An exact reproduction of the records is required, with all pictures omitted.

START Data shown

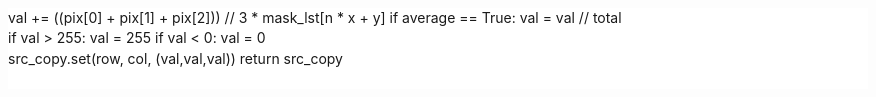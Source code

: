 </div>
</div>
</td>
</tr>
<tr>
<td>
<div class="layoutArea">
<div class="column">
val += ((pix[0] + pix[1] + pix[2])) // 3 * mask_lst[n * x + y] if average == True: val = val // total

</div>
</div>
</td>
</tr>
<tr>
<td>
<div class="layoutArea">
<div class="column">
if val &gt; 255: val = 255 if val &lt; 0: val = 0

</div>
</div>
</td>
</tr>
<tr>
<td>
<div class="layoutArea">
<div class="column">
src_copy.set(row, col, (val,val,val)) return src_copy

</div>
</div>
</td>
</tr>
</tbody>
</table>
<div class="layoutArea">
<div class="column"></div>
</div>
</div>
<div class="page" title="Page 20">
<div class="layoutArea">
<div class="column">
&nbsp;

</div>
</div>
</div>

END Data shown

- Exercise output:
Source code

: </div>
</div>
</td>
</tr>
<tr>
<td>
<div class="layoutArea">
<div class="column">
val += ((pix[0] + pix[1] + pix[2])) // 3 * mask_lst[n * x + y] if average == True: val = val // total

</div>
</div>
</td>
</tr>
<tr>
<td>
<div class="layoutArea">
<div class="column">
if val &gt; 255: val = 255 if val &lt; 0: val = 0

</div>
</div>
</td>
</tr>
<tr>
<td>
<div class="layoutArea">
<div class="column">
src_copy.set(row, col, (val,val,val)) return src_copy

</div>
</div>
</td>
</tr>
</tbody>
</table>
<div class="layoutArea">
<div class="column"></div>
</div>
</div>
<div class="page" title="Page 20">
<div class="layoutArea">
<div class="column">
&nbsp;

</div>
</div>
</div>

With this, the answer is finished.